The use of relative frequency in analyzing a contingency table enables you to re-express the table in percentages of the desired condition, which may require just one category or a combination of both. When such is achieved, a graph may be drawn in the form of a pie chart or bar chart.

As mentioned earlier, the two-way table is essential for visualizing two categorical variables. The following example is a quick illustration of the graphing of two categorical variables.

Considering the table which has repeatedly been used in this text, graph a pie chart considering all data given.

**Solution:**

In this case, all two categories must be represented in one pie chart. This means that the contingency table has to be re-expressed in percentage to easily plot the graph. Below is the table from the data given:

Boarding class | ||||

First class | Economic class | Total | ||

Handwriting | Right | \[30\] | \[35\] | \[65\] |

Left | \[13\] | \[11\] | \[24\] | |

Ambidextrous | \[4\] | \[7\] | \[11\] | |

Total | \[47\] | \[53\] | \[100\] |

Table 2. Categories of people and hand dexterity.

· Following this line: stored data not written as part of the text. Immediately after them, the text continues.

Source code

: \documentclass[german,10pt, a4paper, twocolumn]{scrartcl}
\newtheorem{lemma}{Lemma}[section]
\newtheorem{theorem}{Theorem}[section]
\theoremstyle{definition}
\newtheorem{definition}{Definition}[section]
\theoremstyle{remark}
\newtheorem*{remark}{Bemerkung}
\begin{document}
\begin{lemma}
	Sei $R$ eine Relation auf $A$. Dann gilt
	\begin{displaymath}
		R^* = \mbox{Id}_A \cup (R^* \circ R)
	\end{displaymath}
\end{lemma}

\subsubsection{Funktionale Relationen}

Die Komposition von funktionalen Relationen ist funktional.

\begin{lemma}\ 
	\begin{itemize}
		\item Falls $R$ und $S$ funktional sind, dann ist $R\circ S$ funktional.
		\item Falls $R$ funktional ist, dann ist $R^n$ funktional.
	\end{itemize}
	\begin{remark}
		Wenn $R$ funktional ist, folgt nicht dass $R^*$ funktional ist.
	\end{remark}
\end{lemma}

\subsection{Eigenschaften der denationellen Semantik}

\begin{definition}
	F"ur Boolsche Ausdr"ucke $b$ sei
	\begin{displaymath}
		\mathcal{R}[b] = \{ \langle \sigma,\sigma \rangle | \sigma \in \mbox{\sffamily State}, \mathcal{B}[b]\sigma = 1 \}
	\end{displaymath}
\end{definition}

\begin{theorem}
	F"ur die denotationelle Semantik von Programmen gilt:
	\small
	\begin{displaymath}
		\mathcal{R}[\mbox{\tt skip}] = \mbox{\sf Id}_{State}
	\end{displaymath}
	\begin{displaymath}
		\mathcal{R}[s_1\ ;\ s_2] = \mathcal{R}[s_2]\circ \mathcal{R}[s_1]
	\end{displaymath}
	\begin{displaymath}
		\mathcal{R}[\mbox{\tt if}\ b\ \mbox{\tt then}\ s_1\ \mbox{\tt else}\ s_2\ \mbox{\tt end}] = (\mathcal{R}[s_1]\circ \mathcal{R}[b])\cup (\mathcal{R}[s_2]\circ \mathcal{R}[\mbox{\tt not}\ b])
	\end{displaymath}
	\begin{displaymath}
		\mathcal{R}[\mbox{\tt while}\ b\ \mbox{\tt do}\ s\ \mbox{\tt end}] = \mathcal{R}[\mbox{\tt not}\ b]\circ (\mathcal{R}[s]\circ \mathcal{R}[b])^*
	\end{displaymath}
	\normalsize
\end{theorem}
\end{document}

Each cell has to be represented in percentage as a fraction of the total, which is \(100\). For example, the relative frequency of left-handed first-class passengers would be calculated as:

\[\frac{13}{100}\cdot 100\%=13\%\]

By repeating this process with all the frequencies, you obtain the following table.

Boarding class | ||||

First class | Economic class | Total | ||

Handwriting | Right | \[30 \%\] | \[35 \% \] | \[65 \%\] |

Left | \[13 \%\] | \[11 \%\] | \[24 \%\] | |

Ambidextrous | \[4 \%\] | \[7 \%\] | \[11 \%\] | |

Total | \[47 \%\] | \[53 \%\] | \[100 \%\] |

Table 3. Categories of people and hand dexterity.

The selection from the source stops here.